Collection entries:

▬▬▬

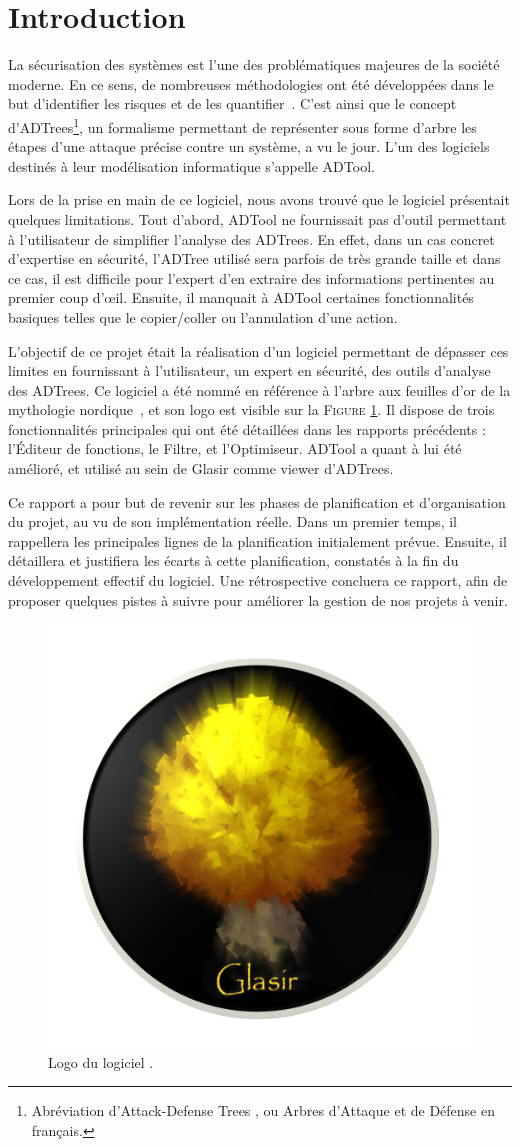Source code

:\section{Introduction}
\label{sec:intro}

	La sécurisation des systèmes est l'une des problématiques majeures de la société moderne. En ce sens, de nombreuses méthodologies ont été développées dans le but d'identifier les risques et de les quantifier~\cite{survey}. C'est ainsi que le concept d'ADTrees\footnote{Abréviation d'\og Attack-Defense Trees \fg{}, ou \og Arbres d'Attaque et de Défense\fg{} en français.}, un formalisme permettant de représenter sous forme d'arbre les étapes d'une attaque précise contre un système, a vu le jour. L'un des logiciels destinés à leur modélisation informatique s'appelle ADTool.

    Lors de la prise en main de ce logiciel, nous avons trouvé que le logiciel présentait quelques limitations. Tout d'abord, ADTool ne fournissait pas d'outil permettant à l'utilisateur de simplifier l'analyse des ADTrees. En effet, dans un cas concret d'expertise en sécurité, l'ADTree utilisé sera parfois de très grande taille et dans ce cas, il est difficile pour l'expert d'en extraire des informations pertinentes au premier coup d’œil. Ensuite, il manquait à ADTool certaines fonctionnalités \og basiques \fg{} telles que le copier/coller ou l'annulation d'une action. 

    L'objectif de ce projet était la réalisation d'un logiciel permettant de dépasser ces limites en fournissant à l'utilisateur, un expert en sécurité, des outils d'analyse des ADTrees. Ce logiciel a été nommé \glasir{} en référence à l'arbre aux feuilles d'or de la mythologie nordique~\cite{vikingCulture}, et son logo est visible sur la \textsc{Figure} \ref{fig:glasir}. Il dispose de trois fonctionnalités principales qui ont été détaillées dans les rapports précédents : l'Éditeur de fonctions, le Filtre, et l'Optimiseur. ADTool a quant à lui été amélioré, et utilisé au sein de Glasir comme viewer d'ADTrees.

    Ce rapport a pour but de revenir sur les phases de planification et d'organisation du projet, au vu de son implémentation réelle. Dans un premier temps, il rappellera les principales lignes de la planification initialement prévue. Ensuite, il détaillera et justifiera les écarts à cette planification, constatés à la fin du développement effectif du logiciel. Une rétrospective concluera ce rapport, afin de proposer quelques pistes à suivre pour améliorer la gestion de nos projets à venir.

    \begin{figure}[h!]
        \centering
        \includegraphics[height=0.4\textwidth]{figure/glasir.png}
        \caption{Logo du logiciel \glasir{}.}
        \label{fig:glasir}
    \end{figure}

▬▬▬

◆ **WORK ITEM**
Only the line containing "L'objectif de ce" and the lines after it, up to and including the last line of the data, should appear in the answer, exactly as written.

◆ **ANSWER TO THIS PROBLEM**
    L'objectif de ce projet était la réalisation d'un logiciel permettant de dépasser ces limites en fournissant à l'utilisateur, un expert en sécurité, des outils d'analyse des ADTrees. Ce logiciel a été nommé \glasir{} en référence à l'arbre aux feuilles d'or de la mythologie nordique~\cite{vikingCulture}, et son logo est visible sur la \textsc{Figure} \ref{fig:glasir}. Il dispose de trois fonctionnalités principales qui ont été détaillées dans les rapports précédents : l'Éditeur de fonctions, le Filtre, et l'Optimiseur. ADTool a quant à lui été amélioré, et utilisé au sein de Glasir comme viewer d'ADTrees.

    Ce rapport a pour but de revenir sur les phases de planification et d'organisation du projet, au vu de son implémentation réelle. Dans un premier temps, il rappellera les principales lignes de la planification initialement prévue. Ensuite, il détaillera et justifiera les écarts à cette planification, constatés à la fin du développement effectif du logiciel. Une rétrospective concluera ce rapport, afin de proposer quelques pistes à suivre pour améliorer la gestion de nos projets à venir.

    \begin{figure}[h!]
        \centering
        \includegraphics[height=0.4\textwidth]{figure/glasir.png}
        \caption{Logo du logiciel \glasir{}.}
        \label{fig:glasir}
    \end{figure}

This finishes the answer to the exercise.